You can set nAGQ to some number higher than 1 to increase the number of points evaluated and obtain slightly more accurate estimates at the cost of speed.
Cheers,
Josh
On Feb 19, 2012, at 20:16, lopez toledo <llopezt2000 at yahoo.com.mx> wrote:
> Hi all:Hope you understand I'm not an statistician and hope my question is not very basic. I did have a deep look to old posts but could not find an appropriate response. So, let me ask my question!
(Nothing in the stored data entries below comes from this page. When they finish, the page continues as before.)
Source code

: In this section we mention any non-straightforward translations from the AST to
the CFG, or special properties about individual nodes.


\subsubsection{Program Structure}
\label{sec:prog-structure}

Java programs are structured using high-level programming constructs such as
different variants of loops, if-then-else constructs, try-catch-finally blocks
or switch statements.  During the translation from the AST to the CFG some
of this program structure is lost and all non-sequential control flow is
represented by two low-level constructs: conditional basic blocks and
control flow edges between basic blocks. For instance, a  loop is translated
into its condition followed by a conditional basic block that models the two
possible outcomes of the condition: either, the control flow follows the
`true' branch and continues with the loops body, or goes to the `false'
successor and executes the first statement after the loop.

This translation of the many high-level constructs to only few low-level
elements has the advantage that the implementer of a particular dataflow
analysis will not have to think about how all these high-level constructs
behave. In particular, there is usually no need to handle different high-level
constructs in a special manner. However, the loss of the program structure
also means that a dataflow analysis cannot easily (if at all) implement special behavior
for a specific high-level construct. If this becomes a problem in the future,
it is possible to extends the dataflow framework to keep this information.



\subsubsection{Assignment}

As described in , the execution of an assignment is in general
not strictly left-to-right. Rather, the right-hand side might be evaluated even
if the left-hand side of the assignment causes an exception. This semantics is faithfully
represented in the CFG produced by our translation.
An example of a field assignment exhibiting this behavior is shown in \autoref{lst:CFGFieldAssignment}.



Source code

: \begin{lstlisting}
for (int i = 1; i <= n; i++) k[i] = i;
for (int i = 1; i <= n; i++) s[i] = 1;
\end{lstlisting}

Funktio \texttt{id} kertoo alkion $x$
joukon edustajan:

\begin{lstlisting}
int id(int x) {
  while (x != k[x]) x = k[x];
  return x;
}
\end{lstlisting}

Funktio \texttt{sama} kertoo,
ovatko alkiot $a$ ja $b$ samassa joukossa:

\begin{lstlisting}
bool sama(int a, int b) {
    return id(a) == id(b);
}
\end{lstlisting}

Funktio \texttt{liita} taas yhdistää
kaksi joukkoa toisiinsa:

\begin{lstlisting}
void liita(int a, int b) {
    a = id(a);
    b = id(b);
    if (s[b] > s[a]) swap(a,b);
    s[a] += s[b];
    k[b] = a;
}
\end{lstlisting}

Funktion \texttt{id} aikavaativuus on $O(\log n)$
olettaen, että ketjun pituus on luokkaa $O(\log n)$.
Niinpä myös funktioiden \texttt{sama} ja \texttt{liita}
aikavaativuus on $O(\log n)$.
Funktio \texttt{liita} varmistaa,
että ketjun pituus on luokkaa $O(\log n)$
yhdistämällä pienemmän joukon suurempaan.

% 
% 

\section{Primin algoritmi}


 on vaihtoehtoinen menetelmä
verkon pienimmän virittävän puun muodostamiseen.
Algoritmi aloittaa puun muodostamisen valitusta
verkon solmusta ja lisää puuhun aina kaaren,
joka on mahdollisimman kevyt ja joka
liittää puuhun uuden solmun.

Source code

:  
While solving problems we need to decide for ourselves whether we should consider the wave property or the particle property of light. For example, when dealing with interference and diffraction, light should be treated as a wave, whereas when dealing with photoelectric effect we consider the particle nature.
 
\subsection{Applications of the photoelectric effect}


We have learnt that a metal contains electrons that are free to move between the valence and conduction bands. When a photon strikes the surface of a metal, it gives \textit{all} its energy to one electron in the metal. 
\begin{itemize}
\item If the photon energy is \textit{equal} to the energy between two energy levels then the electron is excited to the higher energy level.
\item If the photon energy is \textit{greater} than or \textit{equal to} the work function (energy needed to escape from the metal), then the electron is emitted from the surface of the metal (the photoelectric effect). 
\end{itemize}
> I'm doing some lmer and glmer (poisson) models, but I noticed that for glmer there is not residual variance for the random effects. So, how do variance values should be interpreted in a glmer? What does the 6.8578 e-06 mean in the example below? I understand the "Subject" factor is explaining 6.8 e-06 of the variance, but what is the total or the residual variance? This number does not say many to me.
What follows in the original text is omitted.